* [Task requirements] The result should be every line of the listing that holds the word "takes".

*** Begin section ***

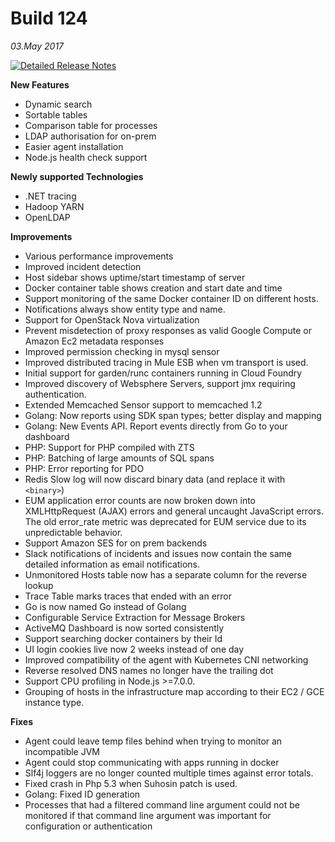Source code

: # Build 124
_03.May 2017_

[![Detailed Release Notes](https://img.shields.io/badge/detailed%20release%20notes-124-brightgreen.svg)](https://instana.atlassian.net/wiki/display/DOCS/Build+124)

**New Features**
- Dynamic search
- Sortable tables
- Comparison table for processes
- LDAP authorisation for on-prem
- Easier agent installation
- Node.js health check support

**Newly supported Technologies**
- .NET tracing
- Hadoop YARN
- OpenLDAP

**Improvements**
- Various performance improvements
- Improved incident detection
- Host sidebar shows uptime/start timestamp of server
- Docker container table shows creation and start date and time
- Support monitoring of the same Docker container ID on different hosts.
- Notifications always show entity type and name.
- Support for OpenStack Nova virtualization
- Prevent misdetection of proxy responses as valid Google Compute or Amazon Ec2 metadata responses
- Improved permission checking in mysql sensor
- Improved distributed tracing in Mule ESB when vm transport is used.
- Initial support for garden/runc containers running in Cloud Foundry
- Improved discovery of Websphere Servers, support jmx requiring authentication.
- Extended Memcached Sensor support to memcached 1.2
- Golang: Now reports using SDK span types; better display and mapping
- Golang: New Events API. Report events directly from Go to your dashboard
- PHP: Support for PHP compiled with ZTS
- PHP: Batching of large amounts of SQL spans
- PHP: Error reporting for PDO
- Redis Slow log will now discard binary data (and replace it with `<binary>`)
- EUM application error counts are now broken down into XMLHttpRequest (AJAX) errors and general uncaught JavaScript errors. The old error_rate metric was deprecated for EUM service due to its unpredictable behavior.
- Support Amazon SES for on prem backends
- Slack notifications of incidents and issues now contain the same detailed information as email notifications.
- Unmonitored Hosts table now has a separate column for the reverse lookup
- Trace Table marks traces that ended with an error
- Go is now named Go instead of Golang
- Configurable Service Extraction for Message Brokers
- ActiveMQ Dashboard is now sorted consistently
- Support searching docker containers by their Id
- UI login cookies live now 2 weeks instead of one day
- Improved compatibility of the agent with Kubernetes CNI networking
- Reverse resolved DNS names no longer have the trailing dot
- Support CPU profiling in Node.js >=7.0.0.
- Grouping of hosts in the infrastructure map according to their EC2 / GCE instance type.

**Fixes**
- Agent could leave temp files behind when trying to monitor an incompatible JVM
- Agent could stop communicating with apps running in docker
- Slf4j loggers are no longer counted multiple times against error totals.
- Fixed crash in Php 5.3 when Suhosin patch is used.
- Golang: Fixed ID generation
- Processes that had a filtered command line argument could not be monitored if that command line argument was important for configuration or authentication
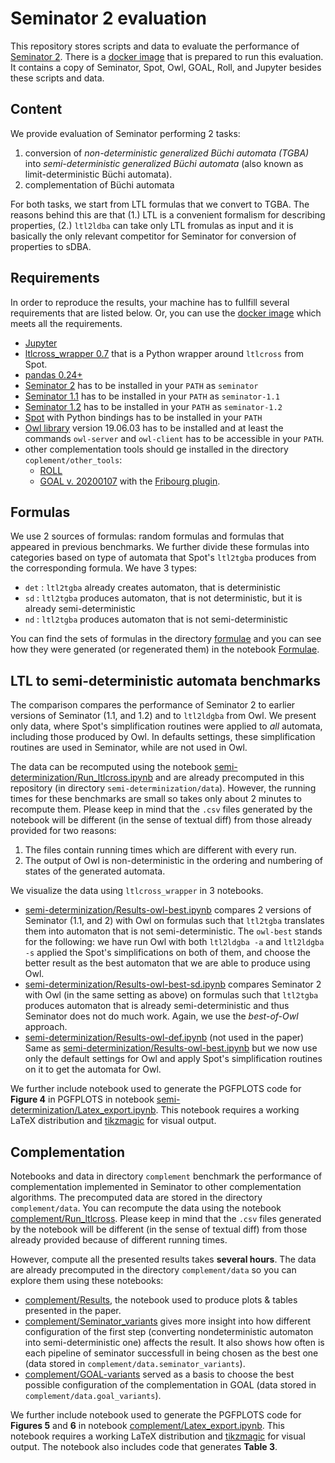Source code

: # Seminator 2 evaluation

This repository stores scripts and data to evaluate the performance of [Seminator 2](https://github.com/mklokocka/seminator/releases/tag/v2). There is a [docker image](https://github.com/adl/seminator-docker) that is prepared to run this evaluation. It contains a copy of Seminator, Spot, Owl, GOAL, Roll, and Jupyter besides these scripts and data.

## Content
We provide evaluation of Seminator performing 2 tasks:
1. conversion of _non-deterministic generalized Büchi automata (TGBA)_ into _semi-deterministic generalized Büchi automata_ (also known as limit-deterministic Büchi automata).
2. complementation of Büchi automata

For both tasks, we start from LTL formulas that we convert to TGBA. The reasons behind this are that (1.) LTL is a convenient formalism for describing properties, (2.) `ltl2ldba` can take only LTL fromulas as input and it is basically the only relevant competitor for Seminator for conversion of properties to sDBA.

## Requirements
In order to reproduce the results, your machine has to fullfill several requirements that are listed below. Or, you can use the [docker image](https://github.com/adl/seminator-docker) which meets all the requirements.
* [Jupyter](https://jupyter.org/)
* [ltlcross_wrapper 0.7](https://github.com/xblahoud/ltlcross_wrapper/tag/v0.7) that is a Python wrapper around `ltlcross` from Spot.
* [pandas 0.24+](https://pandas.pydata.org/)
* [Seminator 2](https://github.com/mklokocka/seminator/releases/tag/v2) has to be installed in your `PATH` as `seminator`
* [Seminator 1.1](https://github.com/mklokocka/seminator/releases/tag/v1.1.0) has to be installed in your `PATH` as `seminator-1.1`
* [Seminator 1.2](https://github.com/mklokocka/seminator/releases/tag/v1.2.0) has to be installed in your `PATH` as `seminator-1.2`
* [Spot](https://spot.lrde.epita.fr/) with Python bindings has to be installed in your `PATH`
* [Owl library](https://owl.model.in.tum.de/) version 19.06.03 has to be installed and at least the commands `owl-server` and `owl-client` has to be accessible in your `PATH`.
* other complementation tools should ge installed in the directory `coplement/other_tools`:
  - [ROLL](https://iscasmc.ios.ac.cn/roll/doku.php)
  - [GOAL v. 20200107](http://goal.im.ntu.edu.tw/release/GOAL-20200107.zip) with the [Fribourg plugin](http://goal.im.ntu.edu.tw/wiki/doku.php?id=goal:extensions#fribourg_construction).

## Formulas
We use 2 sources of formulas: random formulas and formulas that appeared in previous benchmarks. We further divide these formulas into categories based on type of automata that Spot's `ltl2tgba` produces from the corresponding formula. We have 3 types:
 * `det` : `ltl2tgba` already creates automaton, that is deterministic
 * `sd`  : `ltl2tgba` produces automaton, that is not deterministic, but it is already semi-deterministic
 * `nd`  : `ltl2tgba` produces automaton that is not semi-deterministic
 
You can find the sets of formulas in the directory [formulae](formulae) and you can see how they were generated (or regenerated them) in the notebook [Formulae](Formulae.ipynb).

## LTL to semi-deterministic automata benchmarks
The comparison compares the performance of Seminator 2 to earlier versions of Seminator (1.1, and 1.2) and to `ltl2ldgba` from Owl. We present only data, where Spot's simplification routines were applied to _all_ automata, including those produced by Owl. In defaults settings, these simplification routines are used in Seminator, while are not used in Owl.

The data can be recomputed using the notebook [semi-determinization/Run_ltlcross.ipynb](semi-determinization/Run_ltlcross.ipynb) and are already precomputed in this repository (in directory `semi-determinization/data`). However, the running times for these benchmarks are small so takes only about 2 minutes to recompute them. Please keep in mind that the `.csv` files generated by the notebook will be different (in the sense of textual diff) from those already provided for two reasons:
 1. The files contain running times which are different with every run.
 2. The output of Owl is non-deterministic in the ordering and numbering of states of the generated automata. 

We visualize the data using `ltlcross_wrapper` in 3 notebooks.
* [semi-determinization/Results-owl-best.ipynb](semi-determinization/Results-owl-best.ipynb) compares 2 versions of Seminator (1.1, and 2) with Owl on formulas such that `ltl2tgba` translates them into automaton that is not semi-deterministic. The `owl-best` stands for the following: we have run Owl with both `ltl2ldgba -a` and `ltl2ldgba -s` applied the Spot's simplifications on both of them, and choose the better result as the best automaton that we are able to produce using Owl.
* [semi-determinization/Results-owl-best-sd.ipynb](semi-determinization/Results-owl-best-sd.ipynb) compares Seminator 2 with Owl (in the same setting as above) on formulas such that `ltl2tgba` produces automaton that is already semi-deterministic and thus Seminator does not do much work. Again, we use the _best-of-Owl_ approach.
* [semi-determinization/Results-owl-def.ipynb](semi-determinization/Results-owl-def.ipynb) (not used in the paper) Same as [semi-determinization/Results-owl-best.ipynb](semi-determinization/Results-owl-best.ipynb) but we now use only the default settings for Owl and apply Spot's simplification routines on it to get the automata for Owl.

We further include notebook used to generate the PGFPLOTS code for **Figure 4** in PGFPLOTS in notebook [semi-determinization/Latex_export.ipynb](semi-determinization/Latex_export.ipynb). This notebook requires a working LaTeX distribution and [tikzmagic](https://github.com/xblahoud/tikzmagic) for visual output.

## Complementation
Notebooks and data in directory `complement` benchmark the performance of complementation implemented in Seminator to other complementation algorithms. The precomputed data are stored in the directory `complement/data`. You can recompute the data using the notebook [complement/Run_ltlcross](complement/Run_ltlcross.ipynb). Please keep in mind that the `.csv` files generated by the notebook will be different (in the sense of textual diff) from those already provided because of different running times.

However, compute all the presented results takes **several hours**.
The data are already precomputed in the directory `complement/data` so you can explore them using these notebooks:
* [complement/Results](complement/Results.ipynb), the notebook used to produce plots & tables presented in the paper.
* [complement/Seminator_variants](complement/Seminator_variants.ipynb) gives more insight into how different configuration of the first step (converting nondeterministic automaton into semi-deterministic one) affects the result. It also shows how often is each pipeline of seminator successfull in being chosen as the best one (data stored in `complement/data.seminator_variants`).
* [complement/GOAL-variants](complement/GOAL-variants.ipynb) served as a basis to choose the best possible configuration of the complementation in GOAL (data stored in `complement/data.goal_variants`).

We further include notebook used to generate the PGFPLOTS code for **Figures 5** and **6** in notebook [complement/Latex_export.ipynb](complement/Latex_export.ipynb). This notebook requires a working LaTeX distribution and [tikzmagic](https://github.com/xblahoud/tikzmagic) for visual output. The notebook also includes code that generates **Table 3**.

*** End section ***

* [Task output]
The data can be recomputed using the notebook [semi-determinization/Run_ltlcross.ipynb](semi-determinization/Run_ltlcross.ipynb) and are already precomputed in this repository (in directory `semi-determinization/data`). However, the running times for these benchmarks are small so takes only about 2 minutes to recompute them. Please keep in mind that the `.csv` files generated by the notebook will be different (in the sense of textual diff) from those already provided for two reasons:
However, compute all the presented results takes **several hours**.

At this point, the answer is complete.